Mezhepçi faşist iktidar, yandaşlar, ufuksuz, ceberut diller; muhafazakâr inşada hegemonyalarını sürdürebilmek için fikirleri, eserleri, hadiseleri sansürleme akılsızlığındaydı. Koşar adım gidilen totalitarizmin kandan beslenen yol haritası, delik deşik bir bellek. İfade özgürlüğünden biteviye kaçan bir devlet! Hadiselerin vahameti, ağır sonuçlar Mrożek oyunlarında mevcut.

İki perdelik Sığıntılar (1974) oyunu, çağcıl dramanın yapı taşlarından sayılır. Yılbaşı gecesi, iki sürgünün hararetli tartışmaları trajikomiktir. Yol işçisi ile politik nedenlerle kaçmış bir entelektüelin tempolu replikleri; modern insanı hedef alır. İktidar, birey-iktidar, gözetim-denetim mekanizmasında marjinal iki tipi çizer. “İsimsiz karakterlerin ilki; bu ülkeye çalışmak ve para biriktirmek üzere göç etmiş Polonya köylüsüdür. Bütün amacı yeteri kadar para biriktirdiğinde ülkesine, ailesinin yanına geri dönmektir. Oda arkadaşı ise politik sebeplerden dolayı memleketini terk etmek zorunda kalmış bunalımlı bir aydındır. Onun da tüm derdi kölelik ve özgürlük üzerine yazmaya çalıştığı yapıtını tamamlamaktır.”

Memlekette repertuarlara girmemiş, yazarın çarpıcı eserlerinden bir diğeri kanımca POLİSLER kurgusudur.

Eser, “Devlete karşı muhalefetin unutulup gittiği ve son politik mahkumun serbest bırakıldığı hayali bir ülkede geçer. Polis gücünden emekliliği gelmek üzere olan polis şefi, bir düşman oluşturmak ister. Memurlarından birini politik suçlara karışmakla görevlendirir. Karakterler birbirlerini karşılıklı olarak düzeni sağlamak için arka arkaya tutuklama girişiminde bulunduklarında, dünyalarını anlamlandırdıklarında ortaya çıkan” güçlü bir alaydır.
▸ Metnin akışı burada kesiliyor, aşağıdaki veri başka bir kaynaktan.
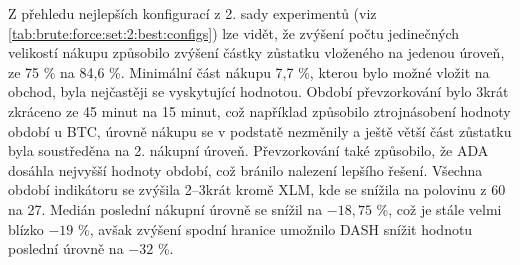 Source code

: \begin{table}[!htbp]
\centering
\caption[Přehled vybraných statistik z 1. sady experimentů]{~Přehled vybraných statistik z 1. sady experimentů}
\label{tab:brute:force:set:1:best:stats}
\end{table}

Z přehledu nejlepších konfigurací z 2. sady experimentů (viz \ref{tab:brute:force:set:2:best:configs}) lze vidět, že zvýšení počtu jedinečných velikostí nákupu způsobilo zvýšení částky zůstatku vloženého na jedenou úroveň, ze 75 \% na 84,6 \%.
Minimální část nákupu 7,7 \%, kterou bylo možné vložit na obchod, byla nejčastěji se vyskytující hodnotou.
Období převzorkování bylo 3krát zkráceno ze 45 minut na 15 minut, což například způsobilo ztrojnásobení hodnoty období u BTC, úrovně nákupu se v podstatě nezměnily a ještě větší část zůstatku byla soustředěna na 2. nákupní úroveň.
Převzorkování také způsobilo, že ADA dosáhla nejvyšší hodnoty období, což bránilo nalezení lepšího řešení.
Všechna období indikátoru se zvýšila 2--3krát kromě XLM, kde se snížila na polovinu z 60 na 27.
Medián poslední nákupní úrovně se snížil na \(-18,75\) \%, což je stále velmi blízko \(-19\) \%, avšak zvýšení spodní hranice umožnilo DASH snížit hodnotu poslední úrovně na \(-32\) \%.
Şiddetin, farklı yöntem ve aktörlerini araştırmak, sansür vakalarını belgelemek, analiz etmek ve otoriteyle mücadele etmek zorunda olduğumuzu hissettiren dillerin mevcudiyeti direniş ve dönüşümü mümkünlü kılar. Haziran Hareketi’nin yükselen ritmi başlangıçları, salınımı adalar arası ezgiyi yakalamaktadır. Ege denizi dip akıntıları, sarsıntıları taşıdıkça belleğe, başkaldırı hücrelerimizde.